My brain attempted to reconcile the conflicting images of this stout mustached man stretched out on a yoga mat, moving gracefully through a series of poses with the one I had just witnessed. Just a few moments ago, he could have been the poster boy for testosterone, forcefully pumping iron with vein popping effort. He did not seem to notice my confusion and rattled off the names of the poses he knew and liked.

“Do you take classes anywhere around here?” He continued, “because I just moved here and I’d really like to find somewhere to go.”

“I don’t actually,” I admitted, “most of what I know is just self taught.” My shock quickly morphed into delight as I tried to casually study this man. This dark haired man, wearing black shorts, a black tee-shirt and a black baseball cap with bright read lettered on it, finds yoga interesting and enjoyable. Somehow yoga poses opened up a door of common ground between this man and myself, whom, just moments earlier I had mentally stuffed into an ill-fitting stereotypical box. He moved with ease through a series of ab exercises. He seemed to posses no desire to prove his masculinity or make a flirtatious remark. As far as I could tell, this man simply wanted to find a new yoga studio to call home and thought I might possess that knowledge.

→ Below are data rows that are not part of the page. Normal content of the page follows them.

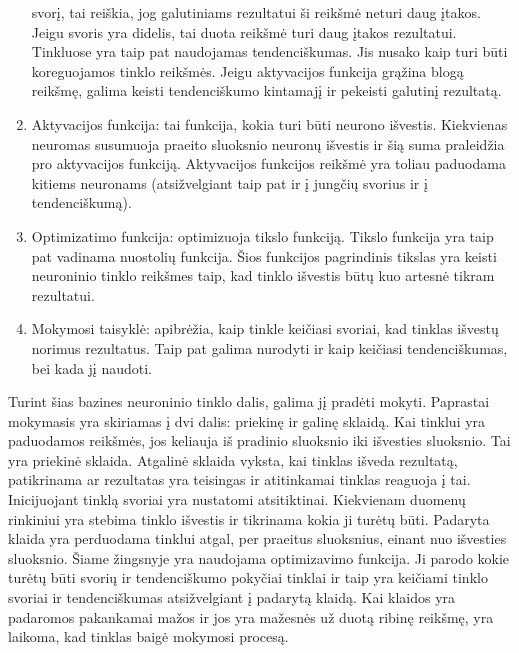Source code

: \documentclass{VUMIFInfKursinis}
\begin{document}
\begin{enumerate}
  svorį, tai reiškia, jog galutiniams rezultatui ši reikšmė neturi daug įtakos. Jeigu svoris yra
  didelis, tai duota reikšmė turi daug įtakos rezultatui. \cite{salt2} Tinkluose yra
  taip pat naudojamas tendenciškumas. Jis nusako kaip turi būti koreguojamos tinklo reikšmės.
  Jeigu aktyvacijos funkcija grąžina blogą reikšmę, galima keisti tendenciškumo kintamajį ir
  pekeisti galutinį rezultatą.
  \item Aktyvacijos funkcija: tai funkcija, kokia turi būti neurono išvestis. Kiekvienas neuromas
  susumuoja praeito sluoksnio neuronų išvestis ir šią suma praleidžia pro aktyvacijos funkciją.
  Aktyvacijos funkcijos reikšmė yra toliau paduodama kitiems neuronams (atsižvelgiant taip pat ir į
  jungčių svorius ir į tendenciškumą).
  \item Optimizatimo funkcija: optimizuoja tikslo funkciją. Tikslo funkcija yra taip pat vadinama nuostolių funkcija.
  Šios funkcijos pagrindinis tikslas yra keisti neuroninio tinklo reikšmes taip, kad tinklo išvestis būtų
  kuo artesnė tikram rezultatui.
  \item Mokymosi taisyklė: apibrėžia, kaip tinkle keičiasi svoriai, kad tinklas išvestų norimus rezultatus.
  Taip pat galima nurodyti ir kaip keičiasi tendenciškumas, bei kada jį naudoti.
\end{enumerate}
\par
Turint šias bazines neuroninio tinklo dalis, galima jį pradėti mokyti. Paprastai mokymasis
yra skiriamas į dvi dalis: priekinę ir galinę sklaidą.
Kai tinklui yra paduodamos reikšmės, jos keliauja iš pradinio sluoksnio iki išvesties sluoksnio. Tai
yra priekinė sklaida.
Atgalinė sklaida vyksta, kai tinklas išveda rezultatą, patikrinama ar
rezultatas yra teisingas ir atitinkamai tinklas reaguoja į tai. Inicijuojant tinklą svoriai yra
nustatomi atsitiktinai. Kiekvienam duomenų rinkiniui yra stebima tinklo išvestis ir tikrinama kokia
ji turėtų būti. Padaryta klaida yra perduodama tinklui atgal, per praeitus sluoksnius, einant nuo
išvesties sluoksnio. Šiame žingsnyje yra naudojama optimizavimo funkcija. Ji parodo kokie turėtų būti
svorių ir tendenciškumo pokyčiai tinklai ir taip yra
keičiami tinklo svoriai ir tendenciškumas atsižvelgiant į padarytą klaidą. Kai klaidos
yra padaromos pakankamai mažos ir jos yra mažesnės už duotą ribinę reikšmę, yra laikoma, kad tinklas
baigė mokymosi procesą. \cite{salt3}
\end{document}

We finished up our conversation. I suggested a couple of studios that I heard were good. He thanked me and after a few crunches, he hopped off of the ball and went on his way. I haven’t seen him again, but I like to think that he found a yoga-home and is peacefully practicing his Triangle pose with the guidance of a loving, gentle-voiced instructor. What do I know after all? The tea pot lifter in your local gym could be a quilter for all I know, a dedicated rose gardener! How unexpected and amazingly wonderful is that!